Along with Brexit and the apparently unsinkable Trump, another surprise has been brewing on the world stage and I hope you’ve noticed.
Globalization—measured by the most fundamental and reliable metric, crossborder trade volume—has ended its ever upward trajectory of the past half century and actually turned south. All of a sudden the economic and business commentariat, or at least those including the WSJ, the FT, the Economist, and Bloomberg, that I listen to, is remarking on this.
I thought it might be time to point this out to those of you who may have different daily Mainstream Media diets because it dovetails nicely from reports coming out of the IBA’s just-concluded annual conference held in Washington, DC this past week. As the American Lawyer reported judiciously, “A mixed message on the outlook for law firms’ global expansion met attendees at the International Bar Association’s annual conference this week.”
“Mixed” is generous to a fault if you read past the lead paragraph. The story distills a panel of (I guess—it doesn’t clarify) four Managing Partners, from Dinsmore, Freshfields, DLA, and Cuatrecasas. A few highlights:
- Dinsmore: “Why go abroad?”
- Freshfields: “Don’t.”
- Cuatrecasas [plaintively, it sounds as though]: “We were forced by our clients [to expand abroad].”
- DLA: “I can guarantee any law firm in this room can make a small fortune going abroad, if they’re prepared to lose a large one.”
The bulk of the article focuses on the challenges inherent in global expansion, including:
- A report from Freshfields that Asian partners at King & Woods Mallesons refer Australian work to firms other than its own internal Australian partners.
- If financial integration is too close (“too close” evidently meaning anything this side of the pure legal and financial separation that comes with the verein structure), “partners in the US [get] worried about the tax complexities of being a global law firm” and it’s easy to pay partners in the less lucrative jurisdictions a lot less than those in, say, London and New York. I take the latter point, but why is the formal verein a necessary condition to carrying out such an indisputably rational economic policy?

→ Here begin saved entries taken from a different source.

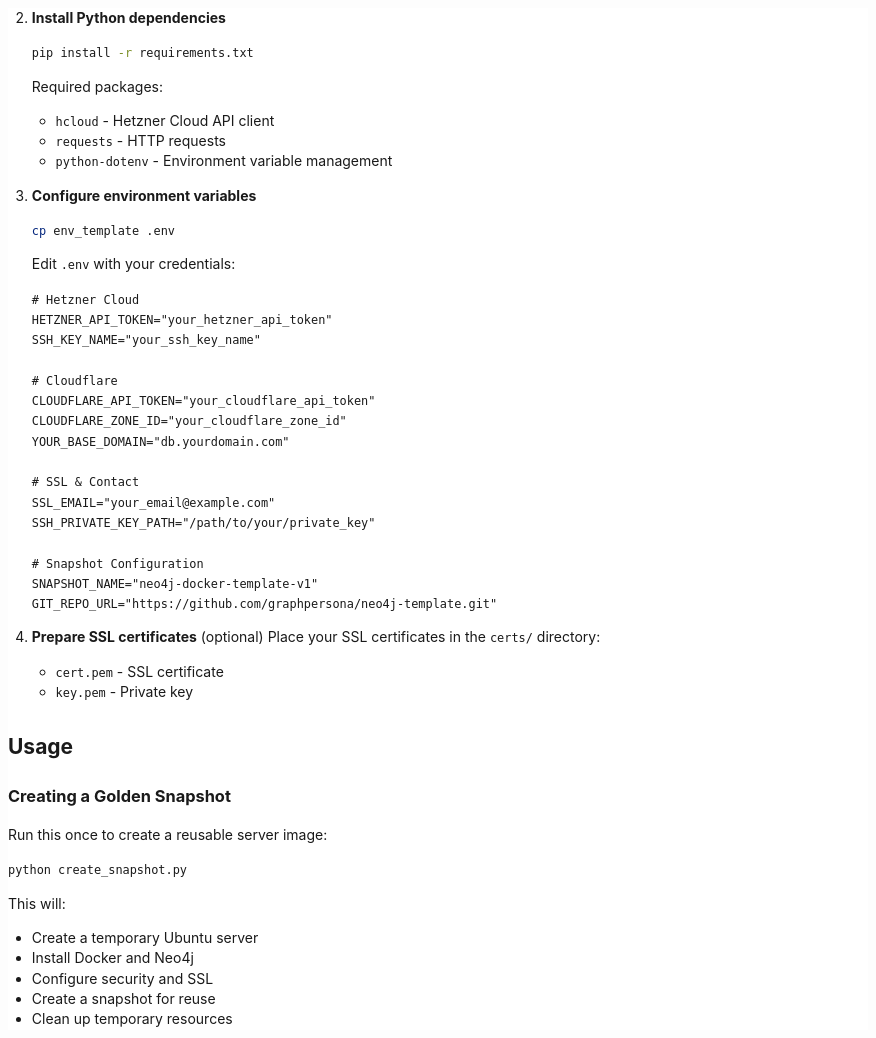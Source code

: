 2. **Install Python dependencies**
   ```bash
   pip install -r requirements.txt
   ```
   
   Required packages:
   - `hcloud` - Hetzner Cloud API client
   - `requests` - HTTP requests
   - `python-dotenv` - Environment variable management

3. **Configure environment variables**
   ```bash
   cp env_template .env
   ```
   
   Edit `.env` with your credentials:
   ```env
   # Hetzner Cloud
   HETZNER_API_TOKEN="your_hetzner_api_token"
   SSH_KEY_NAME="your_ssh_key_name"
   
   # Cloudflare
   CLOUDFLARE_API_TOKEN="your_cloudflare_api_token"
   CLOUDFLARE_ZONE_ID="your_cloudflare_zone_id"
   YOUR_BASE_DOMAIN="db.yourdomain.com"
   
   # SSL & Contact
   SSL_EMAIL="your_email@example.com"
   SSH_PRIVATE_KEY_PATH="/path/to/your/private_key"
   
   # Snapshot Configuration
   SNAPSHOT_NAME="neo4j-docker-template-v1"
   GIT_REPO_URL="https://github.com/graphpersona/neo4j-template.git"
   ```

4. **Prepare SSL certificates** (optional)
   Place your SSL certificates in the `certs/` directory:
   - `cert.pem` - SSL certificate
   - `key.pem` - Private key

## Usage

### Creating a Golden Snapshot

Run this once to create a reusable server image:

```bash
python create_snapshot.py
```

This will:
- Create a temporary Ubuntu server
- Install Docker and Neo4j
- Configure security and SSL
- Create a snapshot for reuse
- Clean up temporary resources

- Firms can spend tens of millions of ££ to open an office in say, Dubai (the example cited) only to face ongoing losses and the double whammy of laterals who claim such a foreign office would be essential to their doubling their book of revenue—which proceeds to never pan out.
Here’s some data on the trend of global trade volume recently (World Bank data as reported by Bloomberg).
1980, when the rocket ship really began to take off.
2008, the all time peak
2009, the trough during the Great Meltdown
2015, the most recent year available:
And the Census Bureau’s trend of imports and exportsout of and into the United States (1990–2015, imports in green, exports in blue):
Other metrics give support to this. and some of the reasons why it’s happening are apparent. As Bloomberg reported earlier this month:
Here’s some good news for the hard-pressed shipping industry: Of the top 15 container lines that were in operation nine months ago, four have gone out of business or are in the process of doing so.
Here’s some not-so-good news: The global container fleet is still getting bigger.
The world’s seventh-largest container line, Korea’s Hanjin Shipping, filed for receivership last week. APL, operated by Singapore’s Neptune Orient, was gobbled up by CMA CGM earlier this year in the industry’s biggest takeover since 2005. Hapag-Lloyd is in the process of a merger with United Arab Shipping and China’s two biggest state-owned container fleets have been combined to create Cosco Container.
Unfortunately, all that dealmaking on its own does little more than change the owner’s or charterer’s name on a ship register. What the industry needs is either more trade, or fewer ships.
Remarkably, about a fifth of the global container fleet is sitting idly at anchor—up from 8% in 2007 (which is probably about the minimum level to be expected to allow loading and unloading and maintenance).
One reason for the slowdown and reversal may simply be that no tree can grow to the sky.
China is now on a mission to rebalance its economy away from hellbent-production-for-export to increasing services and domestic consumption.
Relentlessly advancing technology has steadily diminished labor cost differences between countries.
Manufacturers have learned (the hard way) that the “soft” costs associated with offshoring so much of their own supply chain are more substantial than anyone expected when the jobs were sluicing from North to South. It turns out that making products near your customers, and having design, engineering, and manufacturing under one roof, wasn’t such a terrible idea to begin with. (Before selling its household appliance unit, GE returned most of the manufacturing and all of the assembly work to its 1,000 acre “Appliance Park” facility in Louisville, KY.)
Then of course there’s the monstrous unanticipated rise of nationalist sentiment, which takes us back to where we came in.
Bottom line: If you’re a global firm, take note. If you’re not, the grass may not always be greener.